Lightweight and (importantly) buoyant, the polymer and styrene frame of the Tribord 500 M polarised sunglasses is flexible and robust – making these shades more than capable of surviving some drops and bumps while you’re out sailing or paddling – but the lenses are less likely to last as long unless you’re more careful.
The category 3 grey tinted lenses are quite dark and very protective, absorbing between 82% and 92% of visible light (the exact VLT isn’t quoted, but you shouldn’t drive in these shades in poor light). The 100% polarisation means they offer excellent definition and contrast while you’re out on the water.
The lenses do have a mirrored finish, however, and they can become scratched quite easily – especially since the glasses don’t come with a protective pouch or case. Scratches won’t necessarily negatively affect the performance or protection they offer, but it will them look rubbish.
The frames feature rubber elements on the nose and the temple, which continue to work even when wet, keeping the sunnies in place on your face in the lumpiest conditions. There are holes at the end of each arm, so you can attach a lanyard to further prevent the glasses falling into the water, but no leash is supplied.
One of the impressive things about Decathlon is that they do seem to genuinely attempt to make their products as eco-friendly as possible. There’s no recycled plastic in the Tribord 500 polarised sunglasses (hopefully we’ll see this in the future), but the thickness of the lenses has been deliberately reduced from 2mm to 1.5mm – without apparently impacting performance – which has reduced the CO2 impact of the sunglasses by 11%.
Decathlon Tribord 500 Polarised Sunglasses: performance
For much of the middle part of this summer, I’ve been out on the water wearing the Tribord 500 polarised sunglasses while variously kayaking, stand-up paddleboarding and gig rowing on the open sea and along rivers.
It’s a shame they don’t come with a case or protective pouch, because the mirrored lenses are prone to scratches and paddling environments are often full of sand and other elements that will quickly cause damage.
Overall, however, I have been really impressed with their technical capability, level of unfussy functionality and on-water performance, especially for the asking price, which is half that of many other comparable kayaking sunglasses, such as the Bolle Holman or Oakley Split Shot.
The Cat-3 polarised lenses are spot on in terms of tint, and they reveal details in the water – from submerged objects to incoming waves – that really help while you’re paddling, as well as making the sky look fantastic.
The wrap-around design of the frame excludes the sort of side glare often experienced by sailors and paddlers, and the rubber mounts on the temples, combined with the soft-feel nose bridge, worked extremely well at stopping any annoying movement, even when the wave were intent on throwing me around.

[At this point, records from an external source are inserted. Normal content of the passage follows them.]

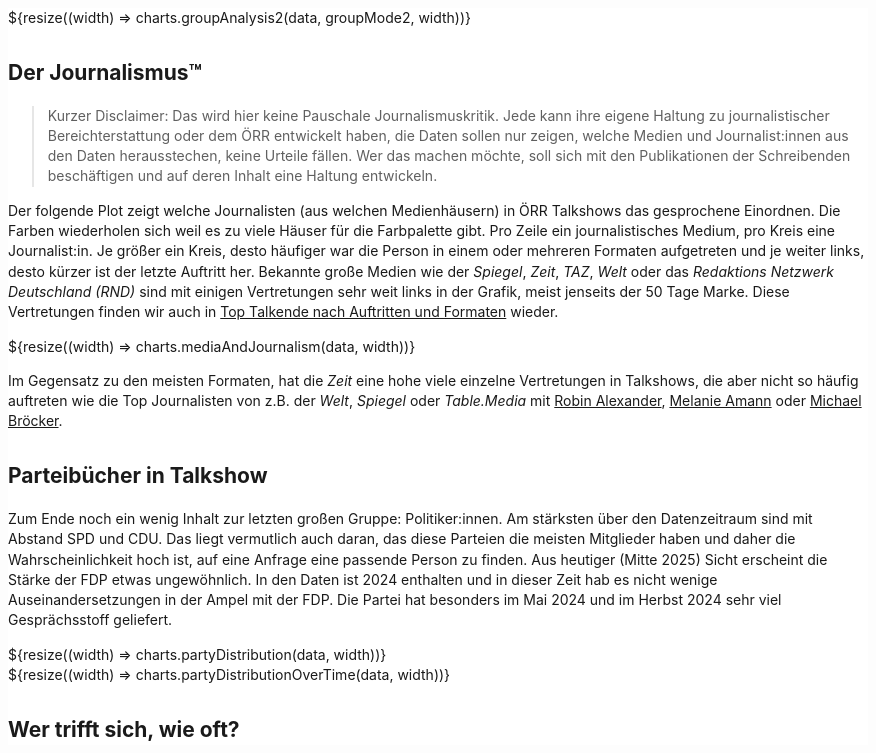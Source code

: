<div class="card">
${resize((width) => charts.groupAnalysis2(data, groupMode2, width))}
</div>


## Der Journalismus™

> Kurzer Disclaimer: Das wird hier keine Pauschale Journalismuskritik. Jede kann ihre eigene Haltung zu journalistischer Bereichterstattung oder dem ÖRR entwickelt haben, die Daten sollen nur zeigen, welche Medien und Journalist:innen aus den Daten herausstechen, keine Urteile fällen. Wer das machen möchte, soll sich mit den Publikationen der Schreibenden beschäftigen und auf deren Inhalt eine Haltung entwickeln.

Der folgende Plot zeigt welche Journalisten (aus welchen Medienhäusern) in ÖRR Talkshows das gesprochene Einordnen. Die Farben wiederholen sich weil es zu viele Häuser für die Farbpalette gibt. Pro Zeile ein journalistisches Medium, pro Kreis eine Journalist:in. Je größer ein Kreis, desto häufiger war die Person in einem oder mehreren Formaten aufgetreten und je weiter links, desto kürzer ist der letzte Auftritt her. 
Bekannte große Medien wie der _Spiegel_, _Zeit_, _TAZ_, _Welt_ oder das _Redaktions Netzwerk Deutschland (RND)_ sind mit einigen Vertretungen sehr weit links in der Grafik, meist jenseits der 50 Tage Marke. Diese Vertretungen finden wir auch in [Top Talkende nach Auftritten und Formaten](#wer-spricht-denn-da) wieder.

<div class="card">
${resize((width) => charts.mediaAndJournalism(data, width))}
</div>

Im Gegensatz zu den meisten Formaten, hat die _Zeit_ eine hohe viele einzelne Vertretungen in Talkshows, die aber nicht so häufig auftreten wie die Top Journalisten von z.B. der _Welt_, _Spiegel_ oder _Table.Media_ mit [Robin Alexander](https://de.wikipedia.org/wiki/Robin_Alexander), [Melanie Amann](https://de.wikipedia.org/wiki/Melanie_Amann) oder [Michael Bröcker](https://de.wikipedia.org/wiki/Michael_Bröcker).

## Parteibücher in Talkshow

Zum Ende noch ein wenig Inhalt zur letzten großen Gruppe: Politiker:innen. Am stärksten über den Datenzeitraum sind mit Abstand SPD und CDU. Das liegt vermutlich auch daran, das diese Parteien die meisten Mitglieder haben und daher die Wahrscheinlichkeit hoch ist, auf eine Anfrage eine passende Person zu finden. Aus heutiger (Mitte 2025) Sicht erscheint die Stärke der FDP etwas ungewöhnlich. In den Daten ist 2024 enthalten und in dieser Zeit hab es nicht wenige Auseinandersetzungen in der Ampel mit der FDP. Die Partei hat besonders im Mai 2024 und im Herbst 2024 sehr viel Gesprächsstoff geliefert.

<div class="grid grid-cols-4">
<div class="card grid-colspan-2 grid-rowspan-3">
${resize((width) => charts.partyDistribution(data, width))}
</div>

<div class="card grid-colspan-2 grid-rowspan-3">
${resize((width) => charts.partyDistributionOverTime(data, width))}
</div>
</div>

## Wer trifft sich, wie oft?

These grip features never felt uncomfortable on my face, either, even after several hours.
A leash cord would have been a good addition, but I do like the fact these glasses have a portal that can be used to easily attach a tailor-made or improvised lanyard. I never actually felt like the glasses were in danger of falling into the water, but in the event of that happening, the Tribord 500s float horizontally, making them easy to retrieve (for paddlers anyway).
Note to Decathlon designers for future, though: a couple of brighter frame colour options would make the glasses even more easy to locate and rescue in the event of a spill.
Decathlon home-brand products almost always offer a genuinely excellent budget alternative to some very expensive items made by trendier brands, and the Tribord 500 polarised sunglasses fall very much into this bracket. A few simple additions (like a protective pouch and lanyard) would make them even better, but with excellent cat-3 polarised lenses supplying great definition while you’re out on the water, and a robust floating frame with very effective rubber pads that keep the sunglasses firmly in place in the most challenging conditions, these are ideal shades for all sorts of watersports, from sailing to kayaking, canoeing and stand-up paddleboarding.